If the loan is approved, the money would be used to build an approximately 18,000 square foot “neighborhood center” adjacent to the Columbia Memorial Space Center to house the 128-ft. wooden shuttle replica. The facility would also provide public meeting space for residents in the low-income Elm Vista neighborhood directly next to the space center.
The shuttle replica – officially named “Inspiration” and built by Boeing engineers several decades ago – is not expected to be a regional draw because a real space shuttle, the Endeavour, is only 10 miles away at the California Science Center.
In addition to the mockup, the facility would house “lesser-known artifacts” from Downey’s extensive role in the Apollo and space shuttle programs. City officials are also trying to secure items from NASA’s shuttle landing facility in Orlando.
A decision on the loan application is expected within 3-6 months. If the loan is approved, the city could have cash on hand by fall.
The interest rate is expected to be about 2.54 percent on the 20-year note. Downey officials are proposing to pay down the interest in years 1-4, followed by 15 annual payments of $187,500 to cover the principal.

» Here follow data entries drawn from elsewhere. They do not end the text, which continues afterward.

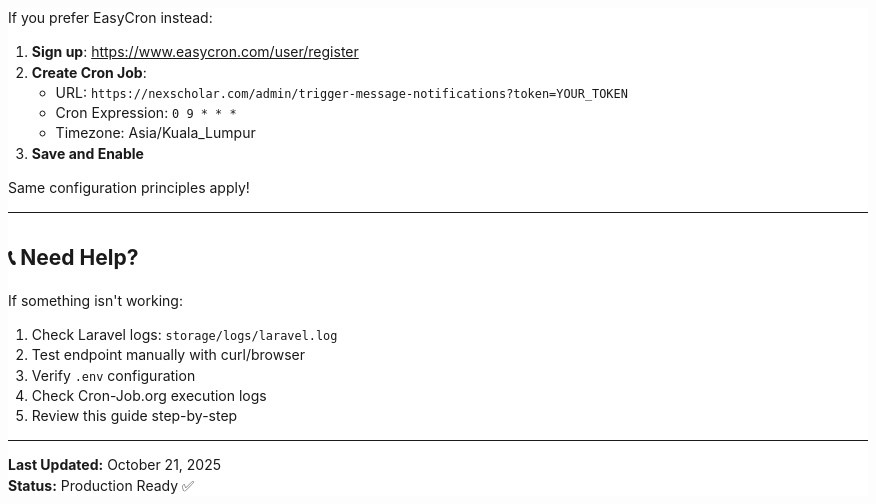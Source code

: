 If you prefer EasyCron instead:

1. **Sign up**: https://www.easycron.com/user/register
2. **Create Cron Job**:
   - URL: `https://nexscholar.com/admin/trigger-message-notifications?token=YOUR_TOKEN`
   - Cron Expression: `0 9 * * *`
   - Timezone: Asia/Kuala_Lumpur
3. **Save and Enable**

Same configuration principles apply!

---

## 📞 Need Help?

If something isn't working:

1. Check Laravel logs: `storage/logs/laravel.log`
2. Test endpoint manually with curl/browser
3. Verify `.env` configuration
4. Check Cron-Job.org execution logs
5. Review this guide step-by-step

---

**Last Updated:** October 21, 2025  
**Status:** Production Ready ✅

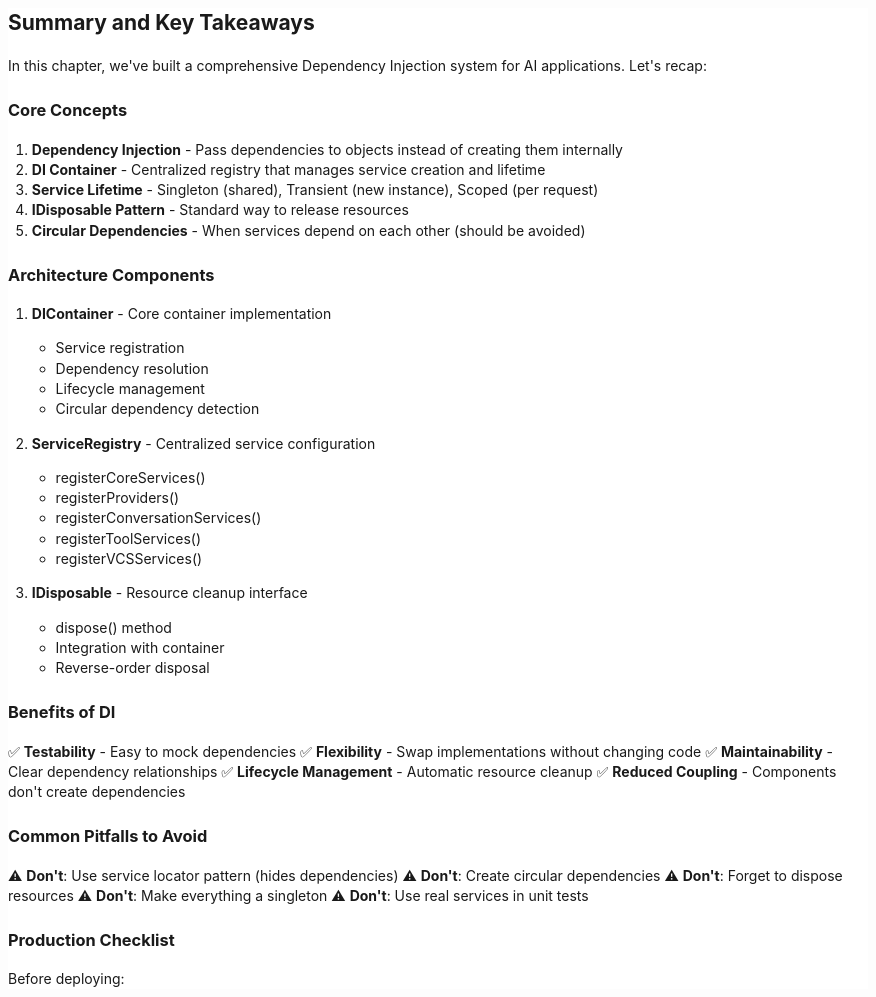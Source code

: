 
## Summary and Key Takeaways

In this chapter, we've built a comprehensive Dependency Injection system for AI applications. Let's recap:

### Core Concepts

1. **Dependency Injection** - Pass dependencies to objects instead of creating them internally
2. **DI Container** - Centralized registry that manages service creation and lifetime
3. **Service Lifetime** - Singleton (shared), Transient (new instance), Scoped (per request)
4. **IDisposable Pattern** - Standard way to release resources
5. **Circular Dependencies** - When services depend on each other (should be avoided)

### Architecture Components

1. **DIContainer** - Core container implementation
   - Service registration
   - Dependency resolution
   - Lifecycle management
   - Circular dependency detection

2. **ServiceRegistry** - Centralized service configuration
   - registerCoreServices()
   - registerProviders()
   - registerConversationServices()
   - registerToolServices()
   - registerVCSServices()

3. **IDisposable** - Resource cleanup interface
   - dispose() method
   - Integration with container
   - Reverse-order disposal

### Benefits of DI

✅ **Testability** - Easy to mock dependencies
✅ **Flexibility** - Swap implementations without changing code
✅ **Maintainability** - Clear dependency relationships
✅ **Lifecycle Management** - Automatic resource cleanup
✅ **Reduced Coupling** - Components don't create dependencies

### Common Pitfalls to Avoid

⚠️ **Don't**: Use service locator pattern (hides dependencies)
⚠️ **Don't**: Create circular dependencies
⚠️ **Don't**: Forget to dispose resources
⚠️ **Don't**: Make everything a singleton
⚠️ **Don't**: Use real services in unit tests

### Production Checklist

Before deploying:
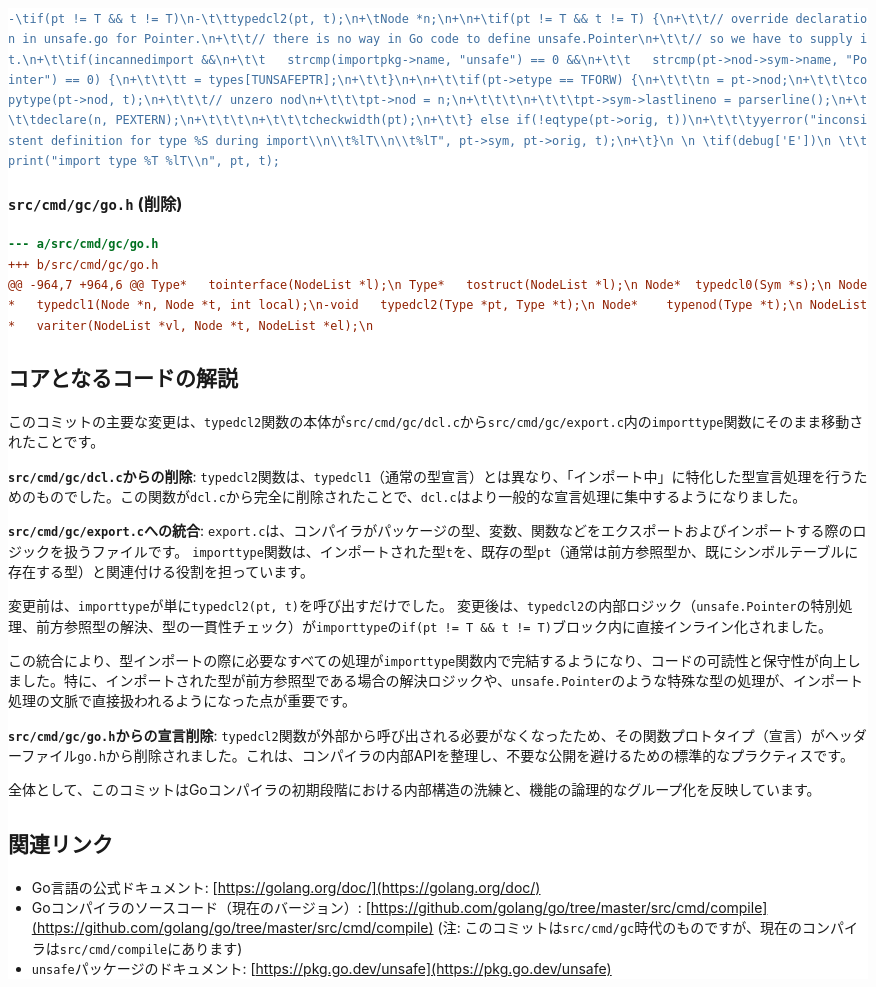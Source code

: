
```diff
-\tif(pt != T && t != T)\n-\t\ttypedcl2(pt, t);\n+\tNode *n;\n+\n+\tif(pt != T && t != T) {\n+\t\t// override declaration in unsafe.go for Pointer.\n+\t\t// there is no way in Go code to define unsafe.Pointer\n+\t\t// so we have to supply it.\n+\t\tif(incannedimport &&\n+\t\t   strcmp(importpkg->name, "unsafe") == 0 &&\n+\t\t   strcmp(pt->nod->sym->name, "Pointer") == 0) {\n+\t\t\tt = types[TUNSAFEPTR];\n+\t\t}\n+\n+\t\tif(pt->etype == TFORW) {\n+\t\t\tn = pt->nod;\n+\t\t\tcopytype(pt->nod, t);\n+\t\t\t// unzero nod\n+\t\t\tpt->nod = n;\n+\t\t\t\n+\t\t\tpt->sym->lastlineno = parserline();\n+\t\t\tdeclare(n, PEXTERN);\n+\t\t\t\n+\t\t\tcheckwidth(pt);\n+\t\t} else if(!eqtype(pt->orig, t))\n+\t\t\tyyerror("inconsistent definition for type %S during import\\n\\t%lT\\n\\t%lT", pt->sym, pt->orig, t);\n+\t}\n \n \tif(debug['E'])\n \t\tprint("import type %T %lT\\n", pt, t);
```

### `src/cmd/gc/go.h` (削除)

```diff
--- a/src/cmd/gc/go.h
+++ b/src/cmd/gc/go.h
@@ -964,7 +964,6 @@ Type*	tointerface(NodeList *l);\n Type*	tostruct(NodeList *l);\n Node*	typedcl0(Sym *s);\n Node*	typedcl1(Node *n, Node *t, int local);\n-void	typedcl2(Type *pt, Type *t);\n Node*	typenod(Type *t);\n NodeList*	variter(NodeList *vl, Node *t, NodeList *el);\n 
```

## コアとなるコードの解説

このコミットの主要な変更は、`typedcl2`関数の本体が`src/cmd/gc/dcl.c`から`src/cmd/gc/export.c`内の`importtype`関数にそのまま移動されたことです。

**`src/cmd/gc/dcl.c`からの削除**:
`typedcl2`関数は、`typedcl1`（通常の型宣言）とは異なり、「インポート中」に特化した型宣言処理を行うためのものでした。この関数が`dcl.c`から完全に削除されたことで、`dcl.c`はより一般的な宣言処理に集中するようになりました。

**`src/cmd/gc/export.c`への統合**:
`export.c`は、コンパイラがパッケージの型、変数、関数などをエクスポートおよびインポートする際のロジックを扱うファイルです。
`importtype`関数は、インポートされた型`t`を、既存の型`pt`（通常は前方参照型か、既にシンボルテーブルに存在する型）と関連付ける役割を担っています。

変更前は、`importtype`が単に`typedcl2(pt, t)`を呼び出すだけでした。
変更後は、`typedcl2`の内部ロジック（`unsafe.Pointer`の特別処理、前方参照型の解決、型の一貫性チェック）が`importtype`の`if(pt != T && t != T)`ブロック内に直接インライン化されました。

この統合により、型インポートの際に必要なすべての処理が`importtype`関数内で完結するようになり、コードの可読性と保守性が向上しました。特に、インポートされた型が前方参照型である場合の解決ロジックや、`unsafe.Pointer`のような特殊な型の処理が、インポート処理の文脈で直接扱われるようになった点が重要です。

**`src/cmd/gc/go.h`からの宣言削除**:
`typedcl2`関数が外部から呼び出される必要がなくなったため、その関数プロトタイプ（宣言）がヘッダーファイル`go.h`から削除されました。これは、コンパイラの内部APIを整理し、不要な公開を避けるための標準的なプラクティスです。

全体として、このコミットはGoコンパイラの初期段階における内部構造の洗練と、機能の論理的なグループ化を反映しています。

## 関連リンク

*   Go言語の公式ドキュメント: [https://golang.org/doc/](https://golang.org/doc/)
*   Goコンパイラのソースコード（現在のバージョン）: [https://github.com/golang/go/tree/master/src/cmd/compile](https://github.com/golang/go/tree/master/src/cmd/compile) (注: このコミットは`src/cmd/gc`時代のものですが、現在のコンパイラは`src/cmd/compile`にあります)
*   `unsafe`パッケージのドキュメント: [https://pkg.go.dev/unsafe](https://pkg.go.dev/unsafe)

The debt would be paid using federal Community Development Block Grant (CDBG) money, which has historically been used to help fund social programs and reduce blight in low- to moderate-income neighborhoods.
CDBG funding, however, has been reduced by the federal government over the last several years, including a recent $400,000 cut, from $1.5 million in 2011 to $1.1 million last year. If the program is eliminated entirely, city leaders would have to find another way to pay down the debt and “this could include using general fund dollars if no other funding source can be identified,” community development director Brian Saeki wrote in a report to the City Council.
In its loan application, city officials said the neighborhood center “is intended to inspire neighborhood pride and unity, in contrast to the blighted conditions that the property has exhibited for the last decade.”
“A portion of the neighborhood served by the proposed center is the Elm Vista neighborhood, a long-time focus of intense Police Department enforcement and preservation efforts,” the application states.
Priority for the center’s use would be given to area residents and “partnerships are already being developed” to provide space for after-school childcare programs to benefit low-income residents.
City officials also envision using the center for neighborhood watch meetings and as a cooling center for the elderly during hot summer months.